This guide will cover the local usage of the Phobius 1.01 tool (Käll, Krogh, and Sonnhammer 2007) for the prediction of transmembrane protein topology, plus signal peptides.

A Linux based system with Miniconda will be required for this guide and some high computing power is suggested, such a system might exist for your institution or can be purchased through an online cloud computing provide. Follow my guide on cloud based VM setup here: https://scottc-bio.github.io/guides/Virtual-machines-for-bioinformatics.html

A basic understanding of LINUX such as creating and moving directories etc. is assumed for this guide.
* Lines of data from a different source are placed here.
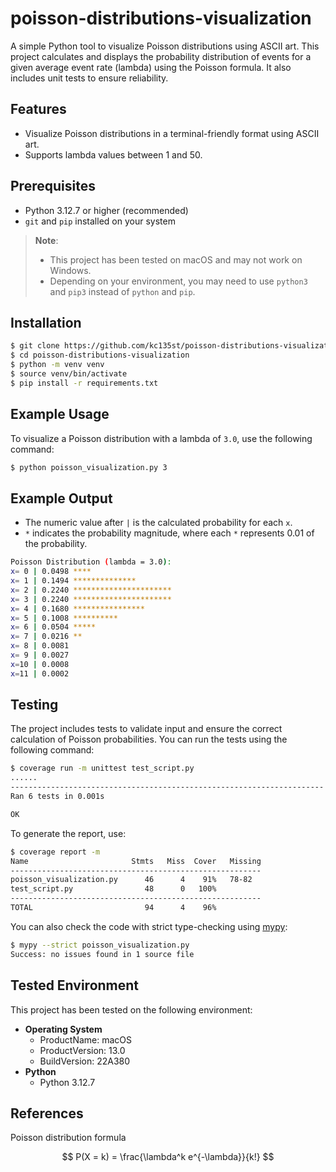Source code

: # poisson-distributions-visualization

A simple Python tool to visualize Poisson distributions using ASCII art. This project calculates and displays the probability distribution of events for a given average event rate (lambda) using the Poisson formula. It also includes unit tests to ensure reliability.

## Features

- Visualize Poisson distributions in a terminal-friendly format using ASCII art.
- Supports lambda values between 1 and 50.

## Prerequisites

- Python 3.12.7 or higher (recommended)
- `git` and `pip` installed on your system

> **Note**:
> - This project has been tested on macOS and may not work on Windows.  
> - Depending on your environment, you may need to use `python3` and `pip3` instead of `python` and `pip`.


## Installation

```bash
$ git clone https://github.com/kc135st/poisson-distributions-visualization.git
$ cd poisson-distributions-visualization
$ python -m venv venv
$ source venv/bin/activate
$ pip install -r requirements.txt
```

## Example Usage

To visualize a Poisson distribution with a lambda of `3.0`, use the following command:

```bash
$ python poisson_visualization.py 3
```

## Example Output

- The numeric value after `|` is the calculated probability for each `x`.
- `*` indicates the probability magnitude, where each `*` represents 0.01 of the probability.


```bash
Poisson Distribution (lambda = 3.0):
x= 0 | 0.0498 ****
x= 1 | 0.1494 **************
x= 2 | 0.2240 **********************
x= 3 | 0.2240 **********************
x= 4 | 0.1680 ****************
x= 5 | 0.1008 **********
x= 6 | 0.0504 *****
x= 7 | 0.0216 **
x= 8 | 0.0081 
x= 9 | 0.0027 
x=10 | 0.0008 
x=11 | 0.0002
```

## Testing

The project includes tests to validate input and ensure the correct calculation of Poisson probabilities. You can run the tests using the following command:

```bash
$ coverage run -m unittest test_script.py 
......
----------------------------------------------------------------------
Ran 6 tests in 0.001s

OK
```

To generate the report, use:

```bash
$ coverage report -m                     
Name                       Stmts   Miss  Cover   Missing
--------------------------------------------------------
poisson_visualization.py      46      4    91%   78-82
test_script.py                48      0   100%
--------------------------------------------------------
TOTAL                         94      4    96%
```

You can also check the code with strict type-checking using [mypy](https://mypy.readthedocs.io/):

```bash
$ mypy --strict poisson_visualization.py
Success: no issues found in 1 source file
```

## Tested Environment

This project has been tested on the following environment:


- **Operating System**
  - ProductName:    macOS
  - ProductVersion: 13.0
  - BuildVersion:   22A380
- **Python**
  - Python 3.12.7



## References

Poisson distribution formula

$$
P(X = k) = \frac{\lambda^k e^{-\lambda}}{k!}
$$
1 Downloading the Phobius 1.01 tool

Like many protein prediction tools, Phobius is hidden behind a licensing agreement and needs a manual download from: https://software.sbc.su.se/phobius.html

This cannot be downloaded on the command line and instead needs to be manually downloaded and moved to your computing cluster. File management tools like WinSCP are useful for this because they allow you to drag and drop files between your local machine and the VM or computing cluster you are using.

Otherwise, the Windows powershell can be opened and prior to connecting to the VM or cluster, the file can be transferred.

scp path\to\download\phobius101_linux.tgz user@ipforyourcluster:~

Notice the backslashes used on Windows for file paths. The path to the file will depend on where you saved the download, and the address for your VM or cluster will change. If it is a VM you have setup the address will likely be ‘root@’ followed by the IP of the VM. If you are on a managed cluster it will likely have the format ‘username@’ followed by the IP, where your username will change.

This will move the file to the root directory of your system, which is perfectly reasonable as we will install phobius system wide in a conda evnironment anyway. But if you want the download file to be somewhere tidier, you can always move it by changing the path after the address of your cluster e.g. ‘:/path/to/desired/location’. Or you can move it after connecting.

2 Installing Phobius

Connect to the system.

ssh user@ipforyourcluster

Can now move the file somewhere else if you haven’t done this already.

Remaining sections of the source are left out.